Working data: Begin

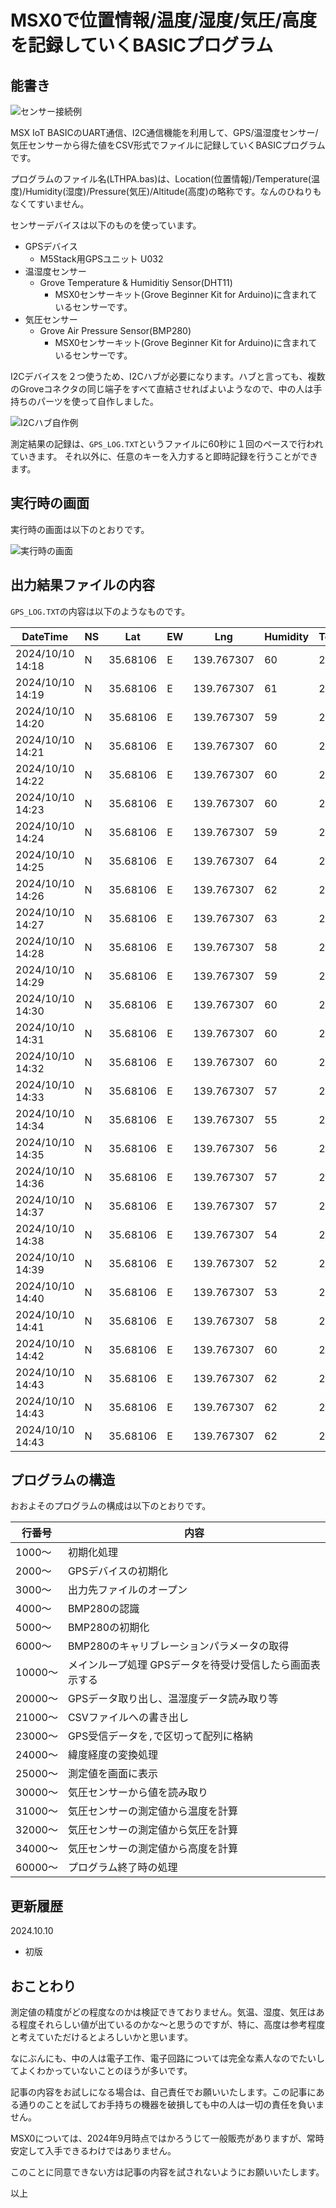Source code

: # MSX0で位置情報/温度/湿度/気圧/高度を記録していくBASICプログラム <!-- omit in toc -->

## 能書き

![センサー接続例](./image/IMG_20241009_180850_1.jpg)

MSX IoT BASICのUART通信、I2C通信機能を利用して、GPS/温湿度センサー/気圧センサーから得た値をCSV形式でファイルに記録していくBASICプログラムです。

プログラムのファイル名(LTHPA.bas)は、Location(位置情報)/Temperature(温度)/Humidity(湿度)/Pressure(気圧)/Altitude(高度)の略称です。なんのひねりもなくてすいません。

センサーデバイスは以下のものを使っています。

- GPSデバイス
  - M5Stack用GPSユニット U032
- 温湿度センサー
  - Grove Temperature & Humiditiy Sensor(DHT11)
    - MSX0センサーキット(Grove Beginner Kit for Arduino)に含まれているセンサーです。
- 気圧センサー
  - Grove Air Pressure Sensor(BMP280)
    - MSX0センサーキット(Grove Beginner Kit for Arduino)に含まれているセンサーです。

I2Cデバイスを２つ使うため、I2Cハブが必要になります。ハブと言っても、複数のGroveコネクタの同じ端子をすべて直結させればよいようなので、中の人は手持ちのパーツを使って自作しました。

![I2Cハブ自作例](./image/IMG_20241010_000338_1.jpg)

測定結果の記録は、`GPS_LOG.TXT`というファイルに60秒に１回のペースで行われていきます。
それ以外に、任意のキーを入力すると即時記録を行うことができます。

## 実行時の画面

実行時の画面は以下のとおりです。

![実行時の画面](./image/20241010221021.jpg)

## 出力結果ファイルの内容

`GPS_LOG.TXT`の内容は以下のようなものです。

| DateTime           | NS | Lat     | EW | Lng       | Humidity | Temperature | Pressure | Altitude |
|--------------------|----|---------|----|-----------|----------|-------------|----------|----------|
| 2024/10/10 14:18   | N  | 35.68106| E  | 139.767307| 60       | 24.01       | 1009.6   | 31.14    |
| 2024/10/10 14:19   | N  | 35.68106| E  | 139.767307| 61       | 23.95       | 1010     | 27.6     |
| 2024/10/10 14:20   | N  | 35.68106| E  | 139.767307| 59       | 23.75       | 1010.1   | 27.07    |
| 2024/10/10 14:21   | N  | 35.68106| E  | 139.767307| 60       | 23.61       | 1010.5   | 23.01    |
| 2024/10/10 14:22   | N  | 35.68106| E  | 139.767307| 60       | 23.4        | 1011     | 18.78    |
| 2024/10/10 14:23   | N  | 35.68106| E  | 139.767307| 60       | 23.38       | 1011     | 18.95    |
| 2024/10/10 14:24   | N  | 35.68106| E  | 139.767307| 59       | 23.39       | 1011.1   | 18.35    |
| 2024/10/10 14:25   | N  | 35.68106| E  | 139.767307| 64       | 23.53       | 1011     | 18.62    |
| 2024/10/10 14:26   | N  | 35.68106| E  | 139.767307| 62       | 23          | 1011.1   | 18.39    |
| 2024/10/10 14:27   | N  | 35.68106| E  | 139.767307| 63       | 24.19       | 1011.1   | 18.49    |
| 2024/10/10 14:28   | N  | 35.68106| E  | 139.767307| 58       | 24.33       | 1011     | 18.84    |
| 2024/10/10 14:29   | N  | 35.68106| E  | 139.767307| 59       | 24.46       | 1011     | 18.77    |
| 2024/10/10 14:30   | N  | 35.68106| E  | 139.767307| 60       | 24.65       | 1011     | 18.95    |
| 2024/10/10 14:31   | N  | 35.68106| E  | 139.767307| 60       | 24.86       | 1011     | 18.62    |
| 2024/10/10 14:32   | N  | 35.68106| E  | 139.767307| 60       | 25.15       | 1011.1   | 18.55    |
| 2024/10/10 14:33   | N  | 35.68106| E  | 139.767307| 57       | 25.27       | 1011     | 18.73    |
| 2024/10/10 14:34   | N  | 35.68106| E  | 139.767307| 55       | 24          | 1011     | 18.62    |
| 2024/10/10 14:35   | N  | 35.68106| E  | 139.767307| 56       | 24          | 1011.2   | 17.21    |
| 2024/10/10 14:36   | N  | 35.68106| E  | 139.767307| 57       | 23          | 1011.2   | 17.53    |
| 2024/10/10 14:37   | N  | 35.68106| E  | 139.767307| 57       | 23.77       | 1011.2   | 17.43    |
| 2024/10/10 14:38   | N  | 35.68106| E  | 139.767307| 54       | 23.35       | 1011.1   | 17.92    |
| 2024/10/10 14:39   | N  | 35.68106| E  | 139.767307| 52       | 22.87       | 1011.1   | 17.89    |
| 2024/10/10 14:40   | N  | 35.68106| E  | 139.767307| 53       | 22.79       | 1011.2   | 17.46    |
| 2024/10/10 14:41   | N  | 35.68106| E  | 139.767307| 58       | 22.98       | 1011.2   | 17.04    |
| 2024/10/10 14:42   | N  | 35.68106| E  | 139.767307| 60       | 23.31       | 1011.1   | 18.09    |
| 2024/10/10 14:43   | N  | 35.68106| E  | 139.767307| 62       | 23.5        | 1011.2   | 17.5     |
| 2024/10/10 14:43   | N  | 35.68106| E  | 139.767307| 62       | 23.5        | 1011.2   | 17.5     |
| 2024/10/10 14:43   | N  | 35.68106| E  | 139.767307| 62       | 23.5        | 1011.2   | 17.5     |

## プログラムの構造

おおよそのプログラムの構成は以下のとおりです。

| 行番号  | 内容                                                     |
| ------- | -------------------------------------------------------- |
| 1000〜  | 初期化処理                                               |
| 2000〜  | GPSデバイスの初期化                                      |
| 3000〜  | 出力先ファイルのオープン                                 |
| 4000〜  | BMP280の認識                                             |
| 5000〜  | BMP280の初期化                                           |
| 6000〜  | BMP280のキャリブレーションパラメータの取得               |
| 10000〜 | メインループ処理 GPSデータを待受け受信したら画面表示する |
| 20000〜 | GPSデータ取り出し、温湿度データ読み取り等                |
| 21000〜 | CSVファイルへの書き出し                                  |
| 23000〜 | GPS受信データを`,`で区切って配列に格納                   |
| 24000〜 | 緯度経度の変換処理                                       |
| 25000〜 | 測定値を画面に表示                                       |
| 30000〜 | 気圧センサーから値を読み取り                             |
| 31000〜 | 気圧センサーの測定値から温度を計算                       |
| 32000〜 | 気圧センサーの測定値から気圧を計算                       |
| 34000〜 | 気圧センサーの測定値から高度を計算                       |
| 60000〜 | プログラム終了時の処理                                   |

## 更新履歴

2024.10.10

- 初版

## おことわり

測定値の精度がどの程度なのかは検証できておりません。気温、湿度、気圧はある程度それらしい値が出ているのかな〜と思うのですが、特に、高度は参考程度と考えていただけるとよろしいかと思います。

なにぶんにも、中の人は電子工作、電子回路については完全な素人なのでたいしてよくわかっていないことのほうが多いです。

記事の内容をお試しになる場合は、自己責任でお願いいたします。この記事にある通りのことを試してお手持ちの機器を破損しても中の人は一切の責任を負いません。

MSX0については、2024年9月時点ではかろうじて一般販売がありますが、常時安定して入手できるわけではありません。

このことに同意できない方は記事の内容を試されないようにお願いいたします。

以上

Working data: End

* What you are asked to do:
Could you find every line in the records above that has the string "温湿度センサー" and copy it?

* Result:
MSX IoT BASICのUART通信、I2C通信機能を利用して、GPS/温湿度センサー/気圧センサーから得た値をCSV形式でファイルに記録していくBASICプログラムです。
- 温湿度センサー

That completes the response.